The challenge
An industrial paper mill near Albury needed a lessee for its Maryvale and Rosevale farms who could safely and productively use treated wastewater for irrigation. After treatment, this wastewater is high in nitrogen and phosphorous. It cannot be disposed in the Murray River because it accelerates algal growth, leading to oxygen crashes and fish kills. Irrigation use with a strict and supervised program of growth and crash feeding is very successful in the right hands.
The previous lessee had struggled with high‑risk, machinery‑intensive cropping systems that could not reliably use the available volumes, creating operational and environmental risk for the mill owner. The landholder sought a proposal that maximised wastewater use, protected soil and water quality, and generated stable returns from the irrigated land.
Our approach
The successful proposal put pasture‑based, livestock‑harvested rotations at the centre of the irrigation strategy. Drawing on specialist agronomy advice, the lessee proposed a sequence of forage brassica and barley in the early years, moving into lucerne once weed burdens were under control, all established using long‑term no‑till techniques.
The rotations were explicitly designed to reliably use at least 6 ML/ha of wastewater each year; spread water demand across seasons; use grazing animals ather than heavy harvest machinery to “harvest” the crop; and improve soil biological fertility and resilience over time.

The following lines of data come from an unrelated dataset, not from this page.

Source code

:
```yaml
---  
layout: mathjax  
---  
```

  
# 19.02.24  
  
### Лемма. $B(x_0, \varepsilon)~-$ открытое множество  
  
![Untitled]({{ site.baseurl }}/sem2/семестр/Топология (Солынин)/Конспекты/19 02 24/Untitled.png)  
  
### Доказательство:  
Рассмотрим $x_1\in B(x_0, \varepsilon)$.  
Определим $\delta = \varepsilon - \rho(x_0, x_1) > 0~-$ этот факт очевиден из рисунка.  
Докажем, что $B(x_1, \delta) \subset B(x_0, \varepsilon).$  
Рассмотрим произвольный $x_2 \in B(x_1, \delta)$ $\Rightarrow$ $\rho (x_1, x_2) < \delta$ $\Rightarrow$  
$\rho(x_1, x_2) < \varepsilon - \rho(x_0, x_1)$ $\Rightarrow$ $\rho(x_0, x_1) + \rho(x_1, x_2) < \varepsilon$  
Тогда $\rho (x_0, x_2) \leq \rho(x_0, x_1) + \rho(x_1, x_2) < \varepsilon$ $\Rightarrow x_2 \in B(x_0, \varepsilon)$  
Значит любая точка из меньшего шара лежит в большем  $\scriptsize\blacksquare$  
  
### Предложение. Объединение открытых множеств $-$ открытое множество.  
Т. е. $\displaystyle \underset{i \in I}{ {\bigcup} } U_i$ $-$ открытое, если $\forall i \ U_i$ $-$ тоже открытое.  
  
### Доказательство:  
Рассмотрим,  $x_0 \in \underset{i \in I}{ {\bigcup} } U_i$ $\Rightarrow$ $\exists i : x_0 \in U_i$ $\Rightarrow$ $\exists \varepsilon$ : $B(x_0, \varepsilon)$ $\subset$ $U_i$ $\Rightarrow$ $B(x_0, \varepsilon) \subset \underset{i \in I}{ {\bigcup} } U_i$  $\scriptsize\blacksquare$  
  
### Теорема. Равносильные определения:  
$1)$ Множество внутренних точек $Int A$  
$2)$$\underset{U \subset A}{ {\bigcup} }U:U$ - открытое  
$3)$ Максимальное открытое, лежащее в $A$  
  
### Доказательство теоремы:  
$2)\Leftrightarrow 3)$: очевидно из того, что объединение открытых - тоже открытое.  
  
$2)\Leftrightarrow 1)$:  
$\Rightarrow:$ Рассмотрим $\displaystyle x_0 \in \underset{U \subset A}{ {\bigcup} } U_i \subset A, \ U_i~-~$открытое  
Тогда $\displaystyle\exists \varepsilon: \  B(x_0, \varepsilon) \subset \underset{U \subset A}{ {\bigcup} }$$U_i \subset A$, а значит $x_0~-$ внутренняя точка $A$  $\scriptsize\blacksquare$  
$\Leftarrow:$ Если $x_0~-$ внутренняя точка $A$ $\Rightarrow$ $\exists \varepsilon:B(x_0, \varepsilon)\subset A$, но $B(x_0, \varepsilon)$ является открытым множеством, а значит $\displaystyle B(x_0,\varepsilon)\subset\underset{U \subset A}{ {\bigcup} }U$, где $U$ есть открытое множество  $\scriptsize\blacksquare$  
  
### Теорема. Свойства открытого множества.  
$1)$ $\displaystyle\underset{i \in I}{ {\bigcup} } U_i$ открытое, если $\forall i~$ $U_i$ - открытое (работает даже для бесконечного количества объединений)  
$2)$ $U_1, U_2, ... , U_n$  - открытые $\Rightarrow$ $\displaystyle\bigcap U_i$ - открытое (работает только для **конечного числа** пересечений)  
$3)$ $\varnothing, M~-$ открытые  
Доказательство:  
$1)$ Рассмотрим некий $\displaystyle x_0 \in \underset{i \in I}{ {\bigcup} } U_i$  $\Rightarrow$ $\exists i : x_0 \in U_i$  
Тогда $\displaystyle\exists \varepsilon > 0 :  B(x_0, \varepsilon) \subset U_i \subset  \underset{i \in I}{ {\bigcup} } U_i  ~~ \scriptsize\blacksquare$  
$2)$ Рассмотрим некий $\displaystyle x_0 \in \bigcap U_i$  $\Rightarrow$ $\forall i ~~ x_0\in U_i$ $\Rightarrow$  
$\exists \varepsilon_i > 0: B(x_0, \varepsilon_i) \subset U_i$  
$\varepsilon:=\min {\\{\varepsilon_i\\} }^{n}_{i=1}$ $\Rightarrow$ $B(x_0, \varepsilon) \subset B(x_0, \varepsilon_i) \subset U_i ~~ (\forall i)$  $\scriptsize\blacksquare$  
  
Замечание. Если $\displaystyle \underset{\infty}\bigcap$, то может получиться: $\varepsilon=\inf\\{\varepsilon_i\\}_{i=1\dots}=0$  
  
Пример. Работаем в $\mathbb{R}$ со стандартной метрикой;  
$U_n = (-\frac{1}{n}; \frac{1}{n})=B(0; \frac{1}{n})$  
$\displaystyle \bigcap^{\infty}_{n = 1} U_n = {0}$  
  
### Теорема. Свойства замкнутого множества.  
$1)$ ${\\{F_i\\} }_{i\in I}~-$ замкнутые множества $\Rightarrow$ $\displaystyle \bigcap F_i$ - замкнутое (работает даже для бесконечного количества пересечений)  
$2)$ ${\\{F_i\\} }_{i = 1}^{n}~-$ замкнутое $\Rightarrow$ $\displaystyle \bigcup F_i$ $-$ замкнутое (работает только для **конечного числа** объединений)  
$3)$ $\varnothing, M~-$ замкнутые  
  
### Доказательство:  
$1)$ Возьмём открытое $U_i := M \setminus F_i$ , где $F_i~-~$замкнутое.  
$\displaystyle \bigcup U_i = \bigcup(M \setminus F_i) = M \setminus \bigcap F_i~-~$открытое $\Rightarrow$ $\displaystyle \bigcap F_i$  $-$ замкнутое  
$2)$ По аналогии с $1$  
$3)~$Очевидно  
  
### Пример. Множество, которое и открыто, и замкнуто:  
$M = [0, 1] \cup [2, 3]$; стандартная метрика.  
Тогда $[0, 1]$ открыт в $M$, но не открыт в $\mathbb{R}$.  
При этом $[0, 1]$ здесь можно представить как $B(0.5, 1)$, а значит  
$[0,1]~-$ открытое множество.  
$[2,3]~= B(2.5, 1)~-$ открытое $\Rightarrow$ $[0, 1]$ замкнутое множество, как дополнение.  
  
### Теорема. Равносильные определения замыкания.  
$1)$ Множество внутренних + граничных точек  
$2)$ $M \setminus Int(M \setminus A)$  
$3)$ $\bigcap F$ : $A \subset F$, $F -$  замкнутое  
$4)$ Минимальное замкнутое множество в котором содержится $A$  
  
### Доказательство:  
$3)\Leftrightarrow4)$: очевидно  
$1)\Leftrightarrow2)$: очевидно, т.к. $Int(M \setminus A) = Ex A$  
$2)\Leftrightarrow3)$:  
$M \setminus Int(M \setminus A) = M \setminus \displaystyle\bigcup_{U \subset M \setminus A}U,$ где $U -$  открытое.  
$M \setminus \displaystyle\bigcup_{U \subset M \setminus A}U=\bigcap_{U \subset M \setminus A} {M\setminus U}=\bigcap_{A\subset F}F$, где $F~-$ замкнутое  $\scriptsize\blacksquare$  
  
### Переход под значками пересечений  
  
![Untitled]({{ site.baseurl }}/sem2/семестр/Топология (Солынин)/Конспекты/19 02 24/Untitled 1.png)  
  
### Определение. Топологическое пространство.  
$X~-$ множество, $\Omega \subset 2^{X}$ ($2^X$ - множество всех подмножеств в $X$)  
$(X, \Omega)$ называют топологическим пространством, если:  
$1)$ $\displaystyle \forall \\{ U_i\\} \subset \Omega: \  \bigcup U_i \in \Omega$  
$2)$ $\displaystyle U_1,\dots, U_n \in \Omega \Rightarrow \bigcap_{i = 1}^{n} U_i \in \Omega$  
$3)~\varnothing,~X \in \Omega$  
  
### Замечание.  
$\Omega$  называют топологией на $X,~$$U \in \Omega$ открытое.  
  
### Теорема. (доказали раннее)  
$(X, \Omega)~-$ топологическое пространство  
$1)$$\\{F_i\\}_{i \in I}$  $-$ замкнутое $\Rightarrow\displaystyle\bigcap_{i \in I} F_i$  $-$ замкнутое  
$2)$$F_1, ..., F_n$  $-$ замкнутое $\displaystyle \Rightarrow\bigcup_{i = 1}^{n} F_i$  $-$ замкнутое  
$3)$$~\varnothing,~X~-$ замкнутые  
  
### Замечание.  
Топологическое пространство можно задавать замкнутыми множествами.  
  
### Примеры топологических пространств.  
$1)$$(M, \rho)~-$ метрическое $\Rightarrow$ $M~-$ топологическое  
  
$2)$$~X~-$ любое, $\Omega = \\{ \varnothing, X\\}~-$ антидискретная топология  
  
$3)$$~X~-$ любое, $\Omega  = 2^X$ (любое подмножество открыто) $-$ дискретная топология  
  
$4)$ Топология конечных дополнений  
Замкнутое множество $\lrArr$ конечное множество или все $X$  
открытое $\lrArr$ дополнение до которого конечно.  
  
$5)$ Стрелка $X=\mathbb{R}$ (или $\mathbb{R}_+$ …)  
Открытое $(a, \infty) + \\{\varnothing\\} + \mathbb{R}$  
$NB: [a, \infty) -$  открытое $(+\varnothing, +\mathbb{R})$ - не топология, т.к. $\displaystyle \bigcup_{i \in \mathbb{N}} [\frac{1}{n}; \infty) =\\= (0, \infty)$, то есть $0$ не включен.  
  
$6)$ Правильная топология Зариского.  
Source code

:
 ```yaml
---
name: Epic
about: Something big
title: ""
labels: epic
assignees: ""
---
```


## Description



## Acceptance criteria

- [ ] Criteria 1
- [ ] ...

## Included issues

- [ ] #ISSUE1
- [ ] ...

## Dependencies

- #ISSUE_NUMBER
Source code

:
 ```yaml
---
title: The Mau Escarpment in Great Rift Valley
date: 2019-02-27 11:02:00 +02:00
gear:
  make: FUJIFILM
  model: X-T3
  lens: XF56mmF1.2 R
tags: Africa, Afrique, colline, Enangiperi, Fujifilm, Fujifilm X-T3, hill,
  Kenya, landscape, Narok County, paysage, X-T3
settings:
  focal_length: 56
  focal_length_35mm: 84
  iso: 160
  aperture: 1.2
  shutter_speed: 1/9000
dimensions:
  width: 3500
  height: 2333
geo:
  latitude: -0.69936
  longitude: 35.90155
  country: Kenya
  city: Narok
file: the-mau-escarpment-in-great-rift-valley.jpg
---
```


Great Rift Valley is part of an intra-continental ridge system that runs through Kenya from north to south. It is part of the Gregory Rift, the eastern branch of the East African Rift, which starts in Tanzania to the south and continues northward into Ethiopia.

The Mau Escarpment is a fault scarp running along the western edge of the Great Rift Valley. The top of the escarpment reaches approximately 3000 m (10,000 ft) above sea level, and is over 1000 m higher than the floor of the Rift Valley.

High‑water‑use but high‑risk crops, such as maize and fodder beet were treated as opportunistic options, rather than the basis of the system. This avoided large summer water peaks and harvest risk.
The result
This systems‑based design offered the mill owner a low‑risk, high‑uptake pathway for wastewater use that aligned farm profitability, soil health and regulatory requirements. The combination of no‑till, flexible irrigated rotations and livestock finishing created a robust platform for long‑term wastewater utilisation. The over‑committing to narrow, machinery‑dependent cropping systems was avoided. It successfully demonstrated how industrial wastewater can be integrated into commercial mixed farming in a way that is attractive to both landholder and lessee.